The Washington Post reported yesterday:

One year and one month before President Obama won reelection, he invited seven of the world’s top economists to a private meeting in the Oval Office to hear their advice on what do to fix the ailing economy. “I’m not asking you to consider the political feasibility of things,” he told them in the previously unreported meeting.

There was a former Federal Reserve vice chairman, a Nobel laureate, one of the world’s foremost experts on financial crises and the chief economist of the International Monetary Fund , among others. Nearly all said Obama should introduce a much bigger plan to forgive part of the mortgage debt owed by millions of homeowners who are underwater on their properties.


[The Obama administration pooh-poohed the need to reduce homeowner debt.] The meeting highlighted what today is the biggest disagreement between some of the world’s top economists and the Obama administration. The economists say the president could have significantly accelerated the slow economic recovery if he had better addressed the overhang of mortgage debt left when housing prices collapsed. Obama’s advisers say that they did all they could on the housing front and that other factors better explain why the recovery has been sluggish.
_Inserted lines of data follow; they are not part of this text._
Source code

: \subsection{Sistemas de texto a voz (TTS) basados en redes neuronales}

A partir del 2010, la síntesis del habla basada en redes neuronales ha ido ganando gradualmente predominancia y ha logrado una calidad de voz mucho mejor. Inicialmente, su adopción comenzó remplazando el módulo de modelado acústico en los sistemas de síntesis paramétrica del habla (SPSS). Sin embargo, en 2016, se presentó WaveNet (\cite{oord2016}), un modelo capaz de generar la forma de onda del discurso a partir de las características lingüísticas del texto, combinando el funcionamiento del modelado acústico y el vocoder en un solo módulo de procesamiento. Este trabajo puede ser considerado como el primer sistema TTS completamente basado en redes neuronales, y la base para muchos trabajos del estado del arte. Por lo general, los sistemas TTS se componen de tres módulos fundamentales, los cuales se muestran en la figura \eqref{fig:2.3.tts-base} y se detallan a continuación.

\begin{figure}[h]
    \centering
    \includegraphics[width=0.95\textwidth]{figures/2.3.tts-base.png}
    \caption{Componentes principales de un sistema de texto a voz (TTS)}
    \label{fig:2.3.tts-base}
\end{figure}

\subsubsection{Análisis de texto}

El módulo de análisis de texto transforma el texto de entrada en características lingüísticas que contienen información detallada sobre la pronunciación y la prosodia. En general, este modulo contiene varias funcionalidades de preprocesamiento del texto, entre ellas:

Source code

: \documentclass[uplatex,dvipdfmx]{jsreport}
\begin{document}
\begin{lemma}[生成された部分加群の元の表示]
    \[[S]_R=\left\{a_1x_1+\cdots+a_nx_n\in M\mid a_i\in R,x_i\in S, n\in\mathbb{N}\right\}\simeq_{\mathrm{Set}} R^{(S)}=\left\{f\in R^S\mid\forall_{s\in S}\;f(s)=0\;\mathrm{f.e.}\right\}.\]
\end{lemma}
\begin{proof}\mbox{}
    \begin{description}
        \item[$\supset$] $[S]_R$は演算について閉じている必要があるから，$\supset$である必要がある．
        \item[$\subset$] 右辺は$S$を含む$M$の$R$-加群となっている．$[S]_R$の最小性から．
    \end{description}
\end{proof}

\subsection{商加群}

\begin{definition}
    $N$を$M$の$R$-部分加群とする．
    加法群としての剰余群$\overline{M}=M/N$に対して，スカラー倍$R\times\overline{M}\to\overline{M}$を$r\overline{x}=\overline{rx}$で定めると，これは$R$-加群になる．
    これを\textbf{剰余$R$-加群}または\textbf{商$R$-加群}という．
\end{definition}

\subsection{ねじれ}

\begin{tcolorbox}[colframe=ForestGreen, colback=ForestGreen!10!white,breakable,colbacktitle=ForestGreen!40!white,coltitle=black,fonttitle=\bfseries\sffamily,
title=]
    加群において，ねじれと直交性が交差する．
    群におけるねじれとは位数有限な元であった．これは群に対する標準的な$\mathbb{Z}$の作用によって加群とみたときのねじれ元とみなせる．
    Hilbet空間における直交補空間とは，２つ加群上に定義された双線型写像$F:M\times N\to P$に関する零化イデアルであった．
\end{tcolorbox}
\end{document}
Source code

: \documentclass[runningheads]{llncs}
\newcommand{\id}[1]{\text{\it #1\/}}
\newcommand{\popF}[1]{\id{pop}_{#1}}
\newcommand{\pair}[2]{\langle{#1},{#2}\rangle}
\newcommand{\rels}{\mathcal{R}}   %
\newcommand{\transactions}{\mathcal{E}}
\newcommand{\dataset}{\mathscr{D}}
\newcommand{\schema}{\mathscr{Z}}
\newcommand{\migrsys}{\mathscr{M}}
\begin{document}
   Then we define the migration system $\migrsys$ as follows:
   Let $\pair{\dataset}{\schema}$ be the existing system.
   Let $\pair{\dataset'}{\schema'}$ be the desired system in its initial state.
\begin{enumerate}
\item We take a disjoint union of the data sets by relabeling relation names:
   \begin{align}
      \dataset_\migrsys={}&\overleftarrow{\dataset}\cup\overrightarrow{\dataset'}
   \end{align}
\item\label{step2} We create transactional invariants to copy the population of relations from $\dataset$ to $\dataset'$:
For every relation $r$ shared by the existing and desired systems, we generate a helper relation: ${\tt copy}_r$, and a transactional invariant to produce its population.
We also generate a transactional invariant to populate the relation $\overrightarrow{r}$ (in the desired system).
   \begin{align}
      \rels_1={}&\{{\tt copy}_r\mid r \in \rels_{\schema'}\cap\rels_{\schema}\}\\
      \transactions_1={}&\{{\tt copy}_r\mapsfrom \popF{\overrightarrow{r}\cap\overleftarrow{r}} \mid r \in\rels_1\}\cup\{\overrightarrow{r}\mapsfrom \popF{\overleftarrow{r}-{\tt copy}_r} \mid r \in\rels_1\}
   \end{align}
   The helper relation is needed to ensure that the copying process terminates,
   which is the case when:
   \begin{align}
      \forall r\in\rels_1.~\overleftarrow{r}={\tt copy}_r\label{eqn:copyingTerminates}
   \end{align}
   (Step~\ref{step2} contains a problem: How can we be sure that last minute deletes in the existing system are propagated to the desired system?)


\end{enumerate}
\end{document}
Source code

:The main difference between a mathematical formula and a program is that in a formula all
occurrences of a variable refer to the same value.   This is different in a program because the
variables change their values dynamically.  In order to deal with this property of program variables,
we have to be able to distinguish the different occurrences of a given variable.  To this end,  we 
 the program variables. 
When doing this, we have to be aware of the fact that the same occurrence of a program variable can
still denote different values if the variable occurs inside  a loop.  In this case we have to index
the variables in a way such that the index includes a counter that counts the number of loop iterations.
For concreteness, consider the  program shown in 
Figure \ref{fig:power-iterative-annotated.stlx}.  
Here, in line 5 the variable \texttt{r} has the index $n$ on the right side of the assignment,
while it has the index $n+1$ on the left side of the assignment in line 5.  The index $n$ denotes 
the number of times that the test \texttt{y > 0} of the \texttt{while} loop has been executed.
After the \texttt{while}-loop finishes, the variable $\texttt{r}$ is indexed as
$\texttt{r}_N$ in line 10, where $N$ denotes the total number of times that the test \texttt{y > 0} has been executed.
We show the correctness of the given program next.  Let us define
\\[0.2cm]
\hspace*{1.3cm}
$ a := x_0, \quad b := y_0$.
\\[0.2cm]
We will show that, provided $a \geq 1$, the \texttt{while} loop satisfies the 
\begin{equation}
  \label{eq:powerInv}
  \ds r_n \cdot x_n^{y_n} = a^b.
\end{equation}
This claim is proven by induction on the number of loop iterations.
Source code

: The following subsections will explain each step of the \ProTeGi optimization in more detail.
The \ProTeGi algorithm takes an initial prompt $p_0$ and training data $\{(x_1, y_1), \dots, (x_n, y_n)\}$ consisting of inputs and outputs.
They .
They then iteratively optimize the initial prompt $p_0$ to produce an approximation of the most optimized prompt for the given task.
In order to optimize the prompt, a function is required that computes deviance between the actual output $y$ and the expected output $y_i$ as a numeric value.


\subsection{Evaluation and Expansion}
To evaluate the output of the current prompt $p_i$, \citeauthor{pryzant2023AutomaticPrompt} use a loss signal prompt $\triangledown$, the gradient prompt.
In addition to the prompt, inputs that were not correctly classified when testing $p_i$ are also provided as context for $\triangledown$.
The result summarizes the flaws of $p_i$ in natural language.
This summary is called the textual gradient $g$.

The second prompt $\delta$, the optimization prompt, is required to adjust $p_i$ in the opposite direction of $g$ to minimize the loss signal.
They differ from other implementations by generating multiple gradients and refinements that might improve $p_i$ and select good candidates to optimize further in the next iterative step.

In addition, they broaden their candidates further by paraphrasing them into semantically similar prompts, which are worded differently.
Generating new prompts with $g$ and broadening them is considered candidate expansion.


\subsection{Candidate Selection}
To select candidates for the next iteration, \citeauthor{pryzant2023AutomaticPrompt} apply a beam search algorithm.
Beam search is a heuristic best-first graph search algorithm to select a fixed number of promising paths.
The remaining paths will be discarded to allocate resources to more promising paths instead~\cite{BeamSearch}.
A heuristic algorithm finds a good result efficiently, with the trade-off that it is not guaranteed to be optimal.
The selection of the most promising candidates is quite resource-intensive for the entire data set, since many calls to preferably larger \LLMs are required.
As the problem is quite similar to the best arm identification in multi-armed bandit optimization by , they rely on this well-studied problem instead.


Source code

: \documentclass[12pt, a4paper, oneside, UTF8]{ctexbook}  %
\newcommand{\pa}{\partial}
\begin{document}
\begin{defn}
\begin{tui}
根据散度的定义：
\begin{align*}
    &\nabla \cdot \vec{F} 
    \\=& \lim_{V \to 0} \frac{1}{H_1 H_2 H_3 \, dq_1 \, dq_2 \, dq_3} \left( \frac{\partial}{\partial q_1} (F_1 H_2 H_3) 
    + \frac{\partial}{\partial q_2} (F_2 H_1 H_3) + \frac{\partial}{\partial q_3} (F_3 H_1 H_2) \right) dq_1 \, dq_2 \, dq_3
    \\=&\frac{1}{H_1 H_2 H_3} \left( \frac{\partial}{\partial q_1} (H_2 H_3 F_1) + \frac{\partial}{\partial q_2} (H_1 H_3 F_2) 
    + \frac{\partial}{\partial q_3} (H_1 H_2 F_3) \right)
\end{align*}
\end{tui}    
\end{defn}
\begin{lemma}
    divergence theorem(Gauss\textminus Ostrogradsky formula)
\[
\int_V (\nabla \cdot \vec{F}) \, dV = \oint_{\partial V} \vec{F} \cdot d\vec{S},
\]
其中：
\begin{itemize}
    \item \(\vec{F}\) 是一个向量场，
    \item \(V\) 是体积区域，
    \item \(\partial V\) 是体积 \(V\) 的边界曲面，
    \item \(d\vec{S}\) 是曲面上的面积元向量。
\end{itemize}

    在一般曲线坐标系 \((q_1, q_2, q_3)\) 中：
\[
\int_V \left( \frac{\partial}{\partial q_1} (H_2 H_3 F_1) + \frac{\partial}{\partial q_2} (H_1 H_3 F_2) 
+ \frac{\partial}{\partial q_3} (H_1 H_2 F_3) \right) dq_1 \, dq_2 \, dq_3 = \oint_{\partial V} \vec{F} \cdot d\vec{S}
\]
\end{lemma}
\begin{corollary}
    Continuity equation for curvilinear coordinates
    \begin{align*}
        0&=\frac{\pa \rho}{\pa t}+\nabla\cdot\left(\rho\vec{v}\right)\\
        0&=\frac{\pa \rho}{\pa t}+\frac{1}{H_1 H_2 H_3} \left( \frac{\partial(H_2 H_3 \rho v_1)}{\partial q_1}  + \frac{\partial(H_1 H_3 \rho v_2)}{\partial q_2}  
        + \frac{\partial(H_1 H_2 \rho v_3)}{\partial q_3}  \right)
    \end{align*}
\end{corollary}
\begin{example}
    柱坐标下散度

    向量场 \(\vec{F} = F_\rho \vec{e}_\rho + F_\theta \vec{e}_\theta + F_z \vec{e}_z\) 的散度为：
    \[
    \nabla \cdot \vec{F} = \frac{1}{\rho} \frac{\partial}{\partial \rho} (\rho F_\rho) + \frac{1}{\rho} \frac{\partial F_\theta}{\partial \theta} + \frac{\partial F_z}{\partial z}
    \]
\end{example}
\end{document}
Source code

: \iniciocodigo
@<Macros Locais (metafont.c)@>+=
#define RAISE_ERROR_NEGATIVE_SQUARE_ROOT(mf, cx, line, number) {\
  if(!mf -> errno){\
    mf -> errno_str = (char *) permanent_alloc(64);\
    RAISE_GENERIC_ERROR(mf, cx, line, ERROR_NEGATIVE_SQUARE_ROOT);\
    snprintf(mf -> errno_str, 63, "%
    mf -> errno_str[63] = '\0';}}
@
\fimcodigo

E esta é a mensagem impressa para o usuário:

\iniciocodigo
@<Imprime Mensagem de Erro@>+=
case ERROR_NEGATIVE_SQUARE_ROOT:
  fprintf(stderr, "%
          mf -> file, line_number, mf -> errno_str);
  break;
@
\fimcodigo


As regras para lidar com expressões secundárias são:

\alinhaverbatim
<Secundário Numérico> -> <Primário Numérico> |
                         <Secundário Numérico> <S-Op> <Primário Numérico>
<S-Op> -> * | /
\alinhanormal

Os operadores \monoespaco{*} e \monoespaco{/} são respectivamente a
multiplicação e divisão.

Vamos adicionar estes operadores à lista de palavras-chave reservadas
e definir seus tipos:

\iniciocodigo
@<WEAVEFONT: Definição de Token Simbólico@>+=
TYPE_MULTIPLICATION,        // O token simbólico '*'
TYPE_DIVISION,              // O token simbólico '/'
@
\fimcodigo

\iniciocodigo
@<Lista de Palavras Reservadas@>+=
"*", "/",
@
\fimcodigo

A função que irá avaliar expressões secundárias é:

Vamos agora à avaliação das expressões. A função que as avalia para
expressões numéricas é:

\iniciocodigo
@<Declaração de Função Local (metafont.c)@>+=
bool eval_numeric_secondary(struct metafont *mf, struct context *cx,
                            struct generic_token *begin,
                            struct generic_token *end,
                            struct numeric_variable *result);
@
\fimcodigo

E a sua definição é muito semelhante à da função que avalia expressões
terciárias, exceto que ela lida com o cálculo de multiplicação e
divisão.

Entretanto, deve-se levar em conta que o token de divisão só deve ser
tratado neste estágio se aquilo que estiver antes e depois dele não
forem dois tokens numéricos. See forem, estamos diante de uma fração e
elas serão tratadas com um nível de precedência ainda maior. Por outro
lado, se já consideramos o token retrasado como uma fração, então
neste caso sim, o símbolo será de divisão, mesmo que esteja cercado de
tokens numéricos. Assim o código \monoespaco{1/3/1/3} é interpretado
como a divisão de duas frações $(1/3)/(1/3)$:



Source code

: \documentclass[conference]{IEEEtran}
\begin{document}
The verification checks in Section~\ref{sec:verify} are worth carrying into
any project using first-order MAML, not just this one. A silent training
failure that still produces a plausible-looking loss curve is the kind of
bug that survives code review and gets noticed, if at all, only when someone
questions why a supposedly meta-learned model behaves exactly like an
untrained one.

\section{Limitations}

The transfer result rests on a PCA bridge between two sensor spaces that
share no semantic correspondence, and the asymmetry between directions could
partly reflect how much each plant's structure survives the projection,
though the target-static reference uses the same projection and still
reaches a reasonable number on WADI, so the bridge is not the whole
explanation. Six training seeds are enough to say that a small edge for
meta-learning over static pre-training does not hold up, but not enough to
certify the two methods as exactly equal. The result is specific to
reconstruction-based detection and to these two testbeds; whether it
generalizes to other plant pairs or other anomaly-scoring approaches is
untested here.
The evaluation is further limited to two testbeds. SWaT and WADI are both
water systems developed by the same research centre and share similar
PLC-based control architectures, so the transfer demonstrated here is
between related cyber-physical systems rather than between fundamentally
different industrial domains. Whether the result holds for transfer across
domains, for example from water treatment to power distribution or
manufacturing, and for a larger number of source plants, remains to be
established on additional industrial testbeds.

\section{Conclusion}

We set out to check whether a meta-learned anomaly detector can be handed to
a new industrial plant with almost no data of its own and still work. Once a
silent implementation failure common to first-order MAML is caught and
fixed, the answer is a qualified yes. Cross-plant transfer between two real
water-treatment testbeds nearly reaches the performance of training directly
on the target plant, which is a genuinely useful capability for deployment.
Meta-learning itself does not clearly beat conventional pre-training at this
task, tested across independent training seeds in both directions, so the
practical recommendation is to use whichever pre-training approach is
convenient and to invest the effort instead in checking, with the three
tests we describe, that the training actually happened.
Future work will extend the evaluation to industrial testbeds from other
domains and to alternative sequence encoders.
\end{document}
Former budget director Peter Orszag has said that “a major policy error” was made. And Christina D. Romer, formerly Obama’s top economist, has said that the driving ideas “may have been too limited” and that there needs to be a bigger focus on reducing mortgage debt — a process known as “principal reduction.”

“The new evidence on the importance of household debt has convinced me that we are likely going to need to help homeowners who are underwater,” she said last month. “Many of these troubled loans will need to be renegotiated and the principal reduced if we are going to truly stabilize house prices and get a robust recovery going.”


Atif Mian, now a Princeton professor, came to focus on how finance can destabilize an economy. He saw how foreign money had flooded Latin America in the 1980s and Southeast Asia in the 1990s, leading to borrowing booms and financial crises.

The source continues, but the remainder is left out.